Las imágenes hablan por sí solas. Plazas con espacios vacíos, asistentes dispersos, poca emoción y una sensación incómoda que comienza a repetirse en cada presentación pública de Roberto Sánchez. Lo que hace algunos meses parecía una candidatura capaz de movilizar sectores populares y de izquierda, hoy transmite desgaste, desconexión y falta de entusiasmo ciudadano.
La pregunta empieza a instalarse con fuerza en la calle y en redes sociales: ¿la gente simplemente ya no quiere escuchar a Roberto Sánchez?
En política, los mítines son más que eventos. Son termómetros emocionales. Miden energía, conexión, expectativa y esperanza. Cuando una campaña logra convocar multitudes, incluso sus adversarios reconocen que existe un fenómeno social detrás. Pero cuando ocurre lo contrario de manera constante, el mensaje también es claro: algo se rompió entre el candidato y la ciudadanía.
El problema de Sánchez no parece ser únicamente de organización. Tampoco de publicidad. El problema parece mucho más profundo: la gente no siente que represente una salida real para el país.
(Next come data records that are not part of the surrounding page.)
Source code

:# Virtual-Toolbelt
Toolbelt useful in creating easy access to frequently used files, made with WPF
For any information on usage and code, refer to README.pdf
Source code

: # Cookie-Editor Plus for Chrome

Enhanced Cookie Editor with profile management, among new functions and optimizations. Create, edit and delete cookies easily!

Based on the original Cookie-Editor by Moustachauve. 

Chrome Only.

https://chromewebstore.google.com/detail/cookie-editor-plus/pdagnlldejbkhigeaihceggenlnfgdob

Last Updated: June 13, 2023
Muchos peruanos observan un discurso repetitivo, cargado de confrontación ideológica y demasiado vinculado a figuras políticas que generan rechazo en amplios sectores de la población. La cercanía con Antauro Humala, por ejemplo, terminó convirtiéndose en una mochila pesada. Lo que algunos dentro de su entorno consideraban una alianza estratégica, hoy parece haberse transformado en un factor de desgaste político.
Además, el ciudadano común atraviesa una realidad distinta a la que muchas campañas creen entender. La gente está preocupada por empleo, seguridad, costo de vida, informalidad y oportunidades. Quiere propuestas concretas y señales de estabilidad. No discursos ideológicos interminables ni peleas políticas recicladas.
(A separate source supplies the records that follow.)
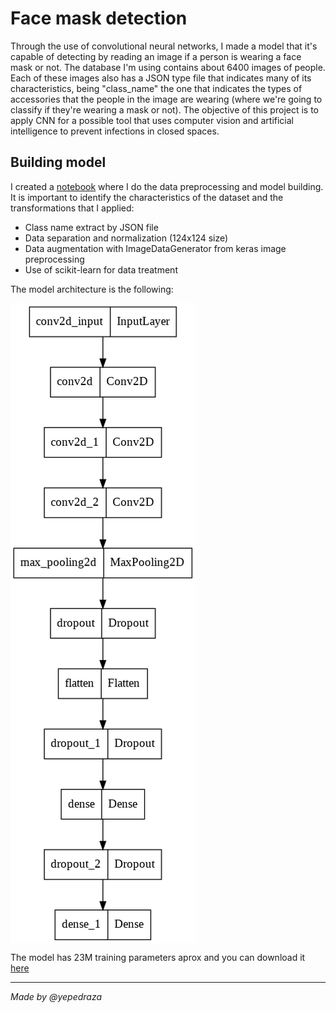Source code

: # Face mask detection

Through the use of convolutional neural networks, I made a model that it's capable of detecting by reading an image if a person is wearing a face mask or not. The database I'm using contains about 6400 images of people. Each of these images also has a JSON type file that indicates many of its characteristics, being "class_name" the one that indicates the types of accessories that the people in the image are wearing (where we're going to classify if they're wearing a mask or not). The objective of this project is to apply CNN for a possible tool that uses computer vision and artificial intelligence to prevent infections in closed spaces.

## Building model

I created a [notebook](https://github.com/yepedraza/mask-detection/blob/d3ebf0175d6646432f8901c95325125fa8c61bf8/maskDetection.ipynb) where I do the data preprocessing and model building. It is important to identify the characteristics of the dataset and the transformations that I applied:
  * Class name extract by JSON file
  * Data separation and normalization (124x124 size)
  * Data augmentation with ImageDataGenerator from keras image preprocessing
  * Use of scikit-learn for data treatment
  
The model architecture is the following:

<img align="center" alt="classd" src="https://github.com/yepedraza/mask-detection/blob/d3ebf0175d6646432f8901c95325125fa8c61bf8/img/model.png" />
<br>

The model has 23M training parameters aprox and you can download it [here](https://drive.google.com/file/d/1oLV40ere7hftzJzp2v2hInLxv9cE90i0/view?usp=sharing)

---
*Made by @yepedraza*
Otro elemento que explica los mítines vacíos es la pérdida de credibilidad de cierta izquierda peruana. Durante años prometieron cambios profundos, justicia social y renovación política. Sin embargo, gran parte de la población siente que esas promesas terminaron atrapadas entre divisiones internas, radicalismos y figuras cuestionadas.
Y en política, cuando desaparece la esperanza, desaparece la multitud.
El silencio de las plazas puede ser más duro que cualquier encuesta. Porque una encuesta puede fallar; pero una plaza vacía se ve, se siente y se transmite en tiempo real. La ausencia de personas en los eventos de Sánchez refleja algo que ningún comando de campaña quiere admitir públicamente: existe una enorme dificultad para conectar emocionalmente con el electorado.
Eso no significa necesariamente que toda su base política haya desaparecido. Aún conserva sectores que lo respaldan. Pero sí evidencia que su candidatura no logra crecer ni entusiasmar fuera de su núcleo duro.
Hoy el Perú parece estar entrando en una etapa donde el elector es más desconfiado, más crítico y menos sentimental. Ya no basta con discursos encendidos o símbolos ideológicos. El ciudadano quiere liderazgo, resultados y autenticidad.
Y mientras las plazas sigan vacías, la pregunta continuará persiguiendo a Roberto Sánchez: ¿el problema es la campaña… o simplemente que la mayoría de peruanos ya dejó de creer en él?